Now let’s go back to 2013 through 2014. The VIX not only reached below 15 but stayed under that line for months at a time while the S&P 500 TR Index continued higher. Not shown, but this was also the case during the bull market environment from 2005 through the first half of 2007.
Next stop is a sentiment gauge within the bond market, specifically the high yield market. The yield spread measures yields from treasuries, usually the 10-year T-Bond, versus high yield bonds. Spreads widen when investor fears heighten, sometimes for valid, longer-term reasons and sometimes for short-lived, emotional ones. Ideally, a favorable environment has declining trends in yield spreads which is the case currently. With this example, we will avoid directly noting a widespread myth but some common concerns are to be addressed. In the first half of 2015, yield spreads were falling as the high yield index rose to test the previous highs from mid/late 2014. The fast rise and perceived resistance would have been reasonable concerns brought up by investors. Those concerns alone, however, would have provided a flimsy argument despite the accuracy evident by the failure of the trend. So far in 2016, the high yield index has accelerated sharply and is now near potential resistance of the previous highs – a very similar situation to early 2015. Using this level of the yield spread as a gauge of investor bullishness, its current level is not sending the message of over-exuberance.

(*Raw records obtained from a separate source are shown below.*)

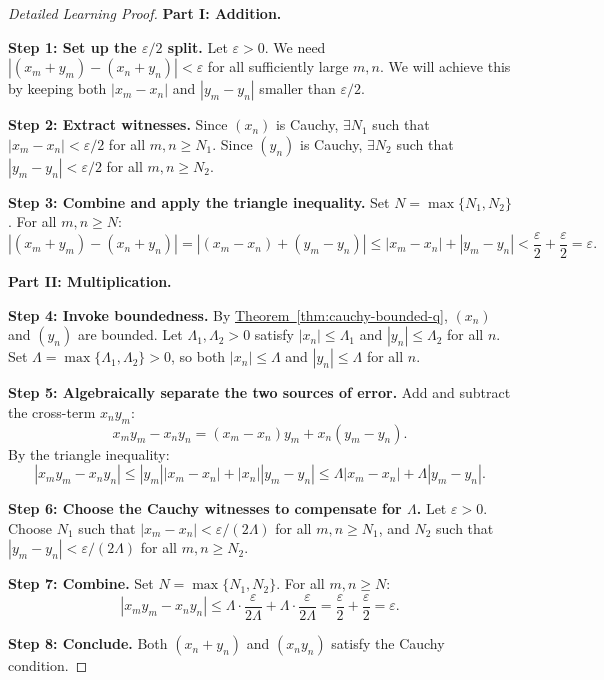 \begin{proof}[Detailed Learning Proof]
\LRAProofBodyStart
\textbf{Part I: Addition.}

\textbf{Step 1: Set up the $\varepsilon/2$ split.}
Let $\varepsilon > 0$.  We need $|(x_m+y_m)-(x_n+y_n)| < \varepsilon$
for all sufficiently large $m,n$.  We will achieve this by keeping both
$|x_m-x_n|$ and $|y_m-y_n|$ smaller than $\varepsilon/2$.

\textbf{Step 2: Extract witnesses.}
Since $(x_n)$ is Cauchy, $\exists N_1$ such that $|x_m-x_n|<\varepsilon/2$
for all $m,n \geq N_1$.
Since $(y_n)$ is Cauchy, $\exists N_2$ such that $|y_m-y_n|<\varepsilon/2$
for all $m,n \geq N_2$.

\textbf{Step 3: Combine and apply the triangle inequality.}
Set $N = \max\{N_1, N_2\}$.  For all $m, n \geq N$:
\[
|(x_m + y_m) - (x_n + y_n)|
= |(x_m - x_n) + (y_m - y_n)|
\leq |x_m - x_n| + |y_m - y_n|
< \frac{\varepsilon}{2} + \frac{\varepsilon}{2} = \varepsilon.
\]

\textbf{Part II: Multiplication.}

\textbf{Step 4: Invoke boundedness.}
By \hyperref[thm:cauchy-bounded-q]{Theorem~\ref*{thm:cauchy-bounded-q}},
$(x_n)$ and $(y_n)$ are bounded.  Let $\Lambda_1, \Lambda_2 > 0$ satisfy
$|x_n| \leq \Lambda_1$ and $|y_n| \leq \Lambda_2$ for all $n$.
Set $\Lambda = \max\{\Lambda_1, \Lambda_2\} > 0$, so both $|x_n| \leq \Lambda$
and $|y_n| \leq \Lambda$ for all $n$.

\textbf{Step 5: Algebraically separate the two sources of error.}
Add and subtract the cross-term $x_n y_m$:
\[
x_m y_m - x_n y_n
= (x_m - x_n)y_m + x_n(y_m - y_n).
\]
By the triangle inequality:
\[
|x_m y_m - x_n y_n|
\leq |y_m||x_m - x_n| + |x_n||y_m - y_n|
\leq \Lambda|x_m - x_n| + \Lambda|y_m - y_n|.
\]

\textbf{Step 6: Choose the Cauchy witnesses to compensate for $\Lambda$.}
Let $\varepsilon > 0$.  Choose $N_1$ such that $|x_m-x_n| < \varepsilon/(2\Lambda)$
for all $m, n \geq N_1$, and $N_2$ such that $|y_m-y_n| < \varepsilon/(2\Lambda)$
for all $m, n \geq N_2$.

\textbf{Step 7: Combine.}
Set $N = \max\{N_1, N_2\}$.  For all $m, n \geq N$:
\[
|x_m y_m - x_n y_n|
\leq \Lambda \cdot \frac{\varepsilon}{2\Lambda} + \Lambda \cdot \frac{\varepsilon}{2\Lambda}
= \frac{\varepsilon}{2} + \frac{\varepsilon}{2} = \varepsilon.
\]

\textbf{Step 8: Conclude.}
Both $(x_n + y_n)$ and $(x_n y_n)$ satisfy the Cauchy condition.
\end{proof}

If we turn our attention to a longer-term chart, the current yield spread in the mid-5’s is not only far from the lowest levels, but lower levels can be maintained for long periods of time while uptrends in the high yield market persist.
Clues brought to our attention by various sources should not be totally disregarded, but myths tend to persist because many are taken at face value as being true.
In the three examples presented, arguments can be made that warrant attention in the current market environment, based on successful but narrowly focused historical examples. Savvy investors develop habits of investigation and research that often bust long-held Wall Street myths.
S&P 500 TR Index: is a capitalization weighted index of 500 stocks representing all major domestic industry groups and assumes the reinvestment of dividends and capital gains. It is not possible to directly invest in any index.
Barclays US High Yield Very Liquid Index: This benchmark includes publicly issued U.S. dollar denominated non-investment grade, fixed-rate taxable corporate bonds that have a remaining maturity of at least one year, regardless of optionality. The bonds are rated high yield (Ba1/BB+/BB+ or below) using the middle rating of Moody’s, S&P, and Fitch, respectively (before July 1, 2005, the lower of Moody’s and S&P was used). Included issues consist of only the three largest bonds from each issuer that has a minimum amount outstanding of $500 million or more (face value) and less than five years from issue date.